Art. 1.262 – Aplia-se à usucapião das coisas móveis o disposto nos arts. 1.243 e 1.244.
Lei 10.406/2002 – Acesso em 02/03/2026
O Artigo 1.262 do Código Civil de 2002 estabelece uma importante remissão normativa, determinando que se apliquem à usucapião de coisas móveis as disposições contidas nos artigos 1.243 e 1.244 do mesmo diploma legal. Essa remissão é crucial para a compreensão do instituto, pois preenche lacunas na disciplina específica da usucapião mobiliária, que é mais concisa em comparação com a usucapião de bens imóveis. A norma demonstra a preocupação do legislador em garantir a coerência e a completude do sistema jurídico, evitando a criação de regimes jurídicos isolados e potencialmente contraditórios.
A aplicação subsidiária dos artigos 1.243 e 1.244 significa que os requisitos de posse sucessória e a interrupção ou suspensão do prazo para a usucapião de bens móveis seguirão as mesmas regras da usucapião imobiliária.
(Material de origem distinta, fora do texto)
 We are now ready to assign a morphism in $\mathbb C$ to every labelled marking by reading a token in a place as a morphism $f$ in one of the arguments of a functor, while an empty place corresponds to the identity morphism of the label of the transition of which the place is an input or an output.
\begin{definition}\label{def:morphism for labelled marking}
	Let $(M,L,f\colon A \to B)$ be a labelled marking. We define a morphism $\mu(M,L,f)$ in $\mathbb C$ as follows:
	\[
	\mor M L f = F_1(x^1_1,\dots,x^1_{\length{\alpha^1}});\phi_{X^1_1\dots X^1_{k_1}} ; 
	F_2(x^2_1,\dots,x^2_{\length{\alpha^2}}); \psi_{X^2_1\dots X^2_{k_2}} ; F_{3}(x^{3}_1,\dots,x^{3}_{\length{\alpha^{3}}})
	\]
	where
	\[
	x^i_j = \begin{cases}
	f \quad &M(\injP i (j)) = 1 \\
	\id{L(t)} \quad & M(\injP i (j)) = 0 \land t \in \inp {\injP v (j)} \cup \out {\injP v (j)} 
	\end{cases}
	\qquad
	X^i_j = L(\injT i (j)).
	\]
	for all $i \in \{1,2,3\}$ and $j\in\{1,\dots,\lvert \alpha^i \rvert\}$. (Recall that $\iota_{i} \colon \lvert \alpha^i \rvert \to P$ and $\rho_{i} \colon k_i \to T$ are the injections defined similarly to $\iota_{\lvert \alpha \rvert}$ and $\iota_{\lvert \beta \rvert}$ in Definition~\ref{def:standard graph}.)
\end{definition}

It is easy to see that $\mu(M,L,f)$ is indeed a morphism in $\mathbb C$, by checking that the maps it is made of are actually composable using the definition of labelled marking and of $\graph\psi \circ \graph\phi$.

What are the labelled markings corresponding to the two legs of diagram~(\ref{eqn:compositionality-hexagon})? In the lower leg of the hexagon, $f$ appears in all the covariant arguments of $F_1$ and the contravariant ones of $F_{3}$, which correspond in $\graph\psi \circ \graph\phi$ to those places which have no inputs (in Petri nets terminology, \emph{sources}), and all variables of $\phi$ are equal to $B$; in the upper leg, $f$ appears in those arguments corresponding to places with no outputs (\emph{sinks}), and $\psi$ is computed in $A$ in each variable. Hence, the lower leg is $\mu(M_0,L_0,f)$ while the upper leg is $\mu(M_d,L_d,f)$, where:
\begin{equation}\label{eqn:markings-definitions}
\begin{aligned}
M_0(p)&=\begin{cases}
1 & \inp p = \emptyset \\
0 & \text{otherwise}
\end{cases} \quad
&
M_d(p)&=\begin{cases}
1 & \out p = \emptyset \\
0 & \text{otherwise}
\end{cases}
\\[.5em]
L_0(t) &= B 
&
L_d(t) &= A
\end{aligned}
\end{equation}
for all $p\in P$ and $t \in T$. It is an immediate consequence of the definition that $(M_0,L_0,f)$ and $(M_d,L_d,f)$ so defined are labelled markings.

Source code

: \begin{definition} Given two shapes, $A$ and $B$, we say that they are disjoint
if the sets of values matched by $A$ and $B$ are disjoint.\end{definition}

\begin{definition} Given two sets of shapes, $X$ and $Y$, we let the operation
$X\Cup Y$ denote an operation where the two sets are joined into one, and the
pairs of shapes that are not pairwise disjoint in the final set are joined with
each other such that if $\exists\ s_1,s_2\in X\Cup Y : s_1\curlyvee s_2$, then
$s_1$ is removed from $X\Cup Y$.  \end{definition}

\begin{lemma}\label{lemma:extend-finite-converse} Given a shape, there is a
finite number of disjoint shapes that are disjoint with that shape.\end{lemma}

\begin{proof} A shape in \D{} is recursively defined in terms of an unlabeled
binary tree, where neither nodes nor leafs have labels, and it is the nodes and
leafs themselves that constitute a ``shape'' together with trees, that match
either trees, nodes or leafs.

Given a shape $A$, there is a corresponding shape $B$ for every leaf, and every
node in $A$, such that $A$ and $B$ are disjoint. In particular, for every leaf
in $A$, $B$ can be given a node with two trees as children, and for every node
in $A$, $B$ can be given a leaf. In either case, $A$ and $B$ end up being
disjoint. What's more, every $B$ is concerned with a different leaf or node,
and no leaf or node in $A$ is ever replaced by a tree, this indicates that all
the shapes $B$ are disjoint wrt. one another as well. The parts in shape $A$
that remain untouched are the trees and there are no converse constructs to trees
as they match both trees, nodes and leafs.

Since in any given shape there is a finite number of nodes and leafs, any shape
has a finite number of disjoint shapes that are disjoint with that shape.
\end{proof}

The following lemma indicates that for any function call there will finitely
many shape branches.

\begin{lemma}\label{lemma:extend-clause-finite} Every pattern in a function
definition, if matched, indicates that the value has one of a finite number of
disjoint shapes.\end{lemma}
O Art. 1.243 permite que o possuidor acrescente à sua posse a dos seus antecessores, desde que contínuas e pacíficas, o que é fundamental para a aquisição da propriedade por usucapião em prazos mais longos. Já o Art. 1.244 estabelece que as causas que obstam, suspendem ou interrompem a prescrição também se aplicam à usucapião, garantindo a proteção de direitos em situações específicas.
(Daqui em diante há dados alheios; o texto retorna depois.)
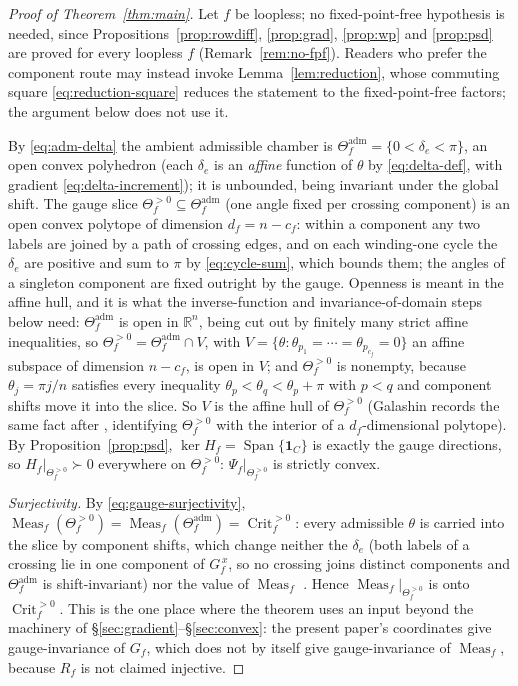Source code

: \documentclass[11pt]{article}
\theoremstyle{definition}
\DeclareMathOperator{\Meas}{Meas}
\DeclareMathOperator{\Crit}{Crit}
\DeclareMathOperator{\Span}{Span}
\newcommand{\R}{\mathbb{R}}
\newcommand{\Thef}{\Theta_f^{>0}}
\newcommand{\Theadm}{\Theta_f^{\mathrm{adm}}}
\newcommand{\Critf}{\Crit_f^{>0}}
\begin{document}
\begin{proof}[Proof of Theorem~\ref{thm:main}]
Let $f$ be loopless; no fixed-point-free hypothesis is needed, since
Propositions~\ref{prop:rowdiff}, \ref{prop:grad}, \ref{prop:wp} and \ref{prop:psd} are proved for every
loopless $f$ (Remark~\ref{rem:no-fpf}). Readers who prefer the component route may instead invoke
Lemma~\ref{lem:reduction}, whose commuting square \eqref{eq:reduction-square} reduces the statement to
the fixed-point-free factors; the argument below does not use it.

By \eqref{eq:adm-delta} the ambient admissible chamber is $\Theadm=\{0<\delta_e<\pi\}$, an open convex
polyhedron (each $\delta_e$ is an \emph{affine} function of $\theta$ by \eqref{eq:delta-def}, with
gradient \eqref{eq:delta-increment}); it is unbounded, being invariant under the global shift. The gauge
slice $\Thef\subseteq\Theadm$ (one angle fixed per crossing component) is an open convex polytope of
dimension $d_f=n-c_f$: within a component any two labels are joined by a path of crossing edges, and on
each winding-one cycle the $\delta_e$ are positive and sum to $\pi$ by \eqref{eq:cycle-sum}, which bounds
them; the angles of a singleton component are fixed outright by the gauge. Openness is meant in the
affine hull, and it is what the inverse-function and invariance-of-domain steps below need: $\Theadm$ is
open in $\R^n$, being cut out by finitely many strict affine inequalities, so
$\Thef=\Theadm\cap V$, with $V=\{\theta:\theta_{p_1}=\cdots=\theta_{p_{c_f}}=0\}$ an affine subspace of
dimension $n-c_f$, is open in $V$; and $\Thef$ is nonempty, because $\theta_j=\pi j/n$ satisfies every
inequality $\theta_p<\theta_q<\theta_p+\pi$ with $p<q$ and component shifts move it into the slice. So
$V$ is the affine hull of $\Thef$ (Galashin records the same fact after \cite[eq.~(4.3)]{Galashin},
identifying $\Thef$ with the interior of a $d_f$-dimensional polytope). By Proposition~\ref{prop:psd},
$\ker H_f=\Span\{\mathbf1_C\}$ is exactly the gauge directions, so $H_f\big|_{\Thef}\succ0$ everywhere on
$\Thef$: $\Psi_f\big|_{\Thef}$ is strictly convex.

\emph{Surjectivity.} By \eqref{eq:gauge-surjectivity}, $\Meas_f(\Thef)=\Meas_f(\Theadm)=\Critf$: every
admissible $\theta$ is carried into the slice by component shifts, which change neither the $\delta_e$
(both labels of a crossing lie in one component of $G_f^{\,x}$, so no crossing joins distinct components
and $\Theadm$ is shift-invariant) nor the value of $\Meas_f$
\cite[Prop.~4.2 and the paragraph following it]{Galashin}. Hence $\Meas_f\big|_{\Thef}$ is onto $\Critf$.
This is the one place where the theorem uses an input beyond the machinery of
\S\ref{sec:gradient}--\S\ref{sec:convex}: the present paper's coordinates give gauge-invariance of $G_f$,
which does not by itself give gauge-invariance of $\Meas_f$, because $R_f$ is not claimed injective.


\end{proof}
\end{document}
Na prática advocatícia, a interpretação e aplicação do Art. 1.262 demandam atenção redobrada. É comum que as discussões girem em torno da prova da posse, sua continuidade e pacificidade, bem como da ocorrência de causas interruptivas ou suspensivas. A jurisprudência tem consolidado o entendimento de que a posse ad usucapionem deve ser qualificada, ou seja, exercida com ânimo de dono (animus domini), sem oposição e de forma ininterrupta. Conforme análises realizadas pelo sistema de inteligência artificial jurídica Redizz, que mapeia a legislação brasileira, a correta identificação dos prazos e a análise das condições da posse são elementos determinantes para o sucesso das ações de usucapião de bens móveis.
As implicações práticas para advogados envolvem a necessidade de um levantamento probatório robusto, que demonstre o preenchimento dos requisitos legais, especialmente a cadeia possessória e a ausência de vícios. A doutrina majoritária corrobora a aplicação analógica de princípios da usucapião imobiliária, como a boa-fé e o justo título para a usucapião ordinária de bens móveis, embora o Art. 1.262 se refira especificamente aos artigos 1.243 e 1.244. A compreensão aprofundada dessas nuances é essencial para a correta condução de litígios envolvendo a aquisição de propriedade de bens móveis por usucapião.